How can I separate this data column properly?
September 21, 2012 8:30 AM Subscribe
Question about splitting data into columns: I have one column of data that I'd like to split into seven separate columns. A typical, complete row in the column looks like "mefi:1,ask:3,meta:2,projects:5,jobs:5,music:6,irl:4" where the number values can be anywhere from 1-6. The problem is that if any one or more of the seven subsites are left unanswered, the entire value is missing (there is no "[subsite]:0" or "," as a placeholder). Consequently, separating the column into seven distinct columns using the comma as the separator causes the data to fall/shift into the wrong output columns if any one or more of the seven subsite categories are missing. How can i fix this?

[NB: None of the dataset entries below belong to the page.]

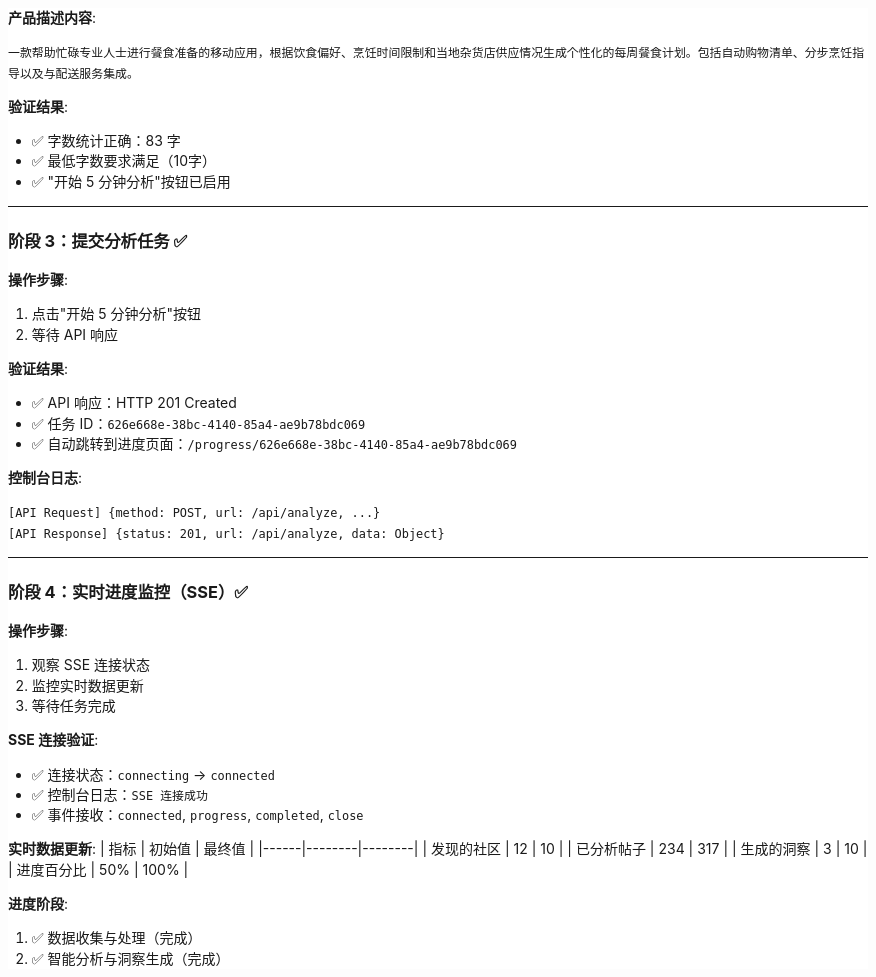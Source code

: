 **产品描述内容**:
```
一款帮助忙碌专业人士进行餐食准备的移动应用，根据饮食偏好、烹饪时间限制和当地杂货店供应情况生成个性化的每周餐食计划。包括自动购物清单、分步烹饪指导以及与配送服务集成。
```

**验证结果**:
- ✅ 字数统计正确：83 字
- ✅ 最低字数要求满足（10字）
- ✅ "开始 5 分钟分析"按钮已启用

---

### 阶段 3：提交分析任务 ✅

**操作步骤**:
1. 点击"开始 5 分钟分析"按钮
2. 等待 API 响应

**验证结果**:
- ✅ API 响应：HTTP 201 Created
- ✅ 任务 ID：`626e668e-38bc-4140-85a4-ae9b78bdc069`
- ✅ 自动跳转到进度页面：`/progress/626e668e-38bc-4140-85a4-ae9b78bdc069`

**控制台日志**:
```
[API Request] {method: POST, url: /api/analyze, ...}
[API Response] {status: 201, url: /api/analyze, data: Object}
```

---

### 阶段 4：实时进度监控（SSE）✅

**操作步骤**:
1. 观察 SSE 连接状态
2. 监控实时数据更新
3. 等待任务完成

**SSE 连接验证**:
- ✅ 连接状态：`connecting` → `connected`
- ✅ 控制台日志：`SSE 连接成功`
- ✅ 事件接收：`connected`, `progress`, `completed`, `close`

**实时数据更新**:
| 指标 | 初始值 | 最终值 |
|------|--------|--------|
| 发现的社区 | 12 | 10 |
| 已分析帖子 | 234 | 317 |
| 生成的洞察 | 3 | 10 |
| 进度百分比 | 50% | 100% |

**进度阶段**:
1. ✅ 数据收集与处理（完成）
2. ✅ 智能分析与洞察生成（完成）
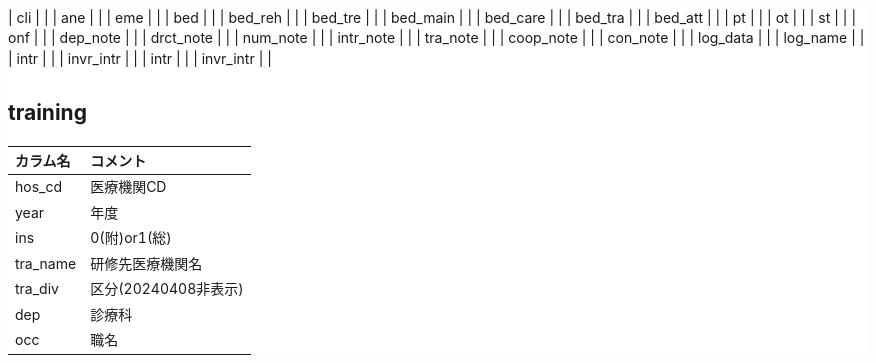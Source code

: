 | cli        |            |
| ane        |            |
| eme        |            |
| bed        |            |
| bed_reh    |            |
| bed_tre    |            |
| bed_main   |            |
| bed_care   |            |
| bed_tra    |            |
| bed_att    |            |
| pt         |            |
| ot         |            |
| st         |            |
| onf        |            |
| dep_note   |            |
| drct_note  |            |
| num_note   |            |
| intr_note  |            |
| tra_note   |            |
| coop_note  |            |
| con_note   |            |
| log_data   |            |
| log_name   |            |
| intr       |            |
| invr_intr  |            |
| intr       |            |
| invr_intr  |            |


## training

| カラム名   | コメント             |
|:-----------|:---------------------|
| hos_cd     | 医療機関CD           |
| year       | 年度                 |
| ins        | 0(附)or1(総)         |
| tra_name   | 研修先医療機関名     |
| tra_div    | 区分(20240408非表示) |
| dep        | 診療科               |
| occ        | 職名                 |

posted by iamkimiam to Computers & Internet (7 answers total) 1 user marked this as a favorite
I am using Google Refine, which is great and can handle regexes. I would prefer NOT to put this into Excel, as I will lose my encoding of special characters in the other columns if I save it out...I'd like to not break up and re-merge the data/columns if at all possible. I also have SQL at my disposal (and am quite familiar with its features; although writing queries from scratch is a bear).
tl;dr: how can insert commas into rows of data in places where a value is expected but not found? Willing to use or tinker with any regex or script that will do the job, but need a starting point at the very least.
Any other ways of tackling this problem would be great. This is 2,000 rows of data, btw.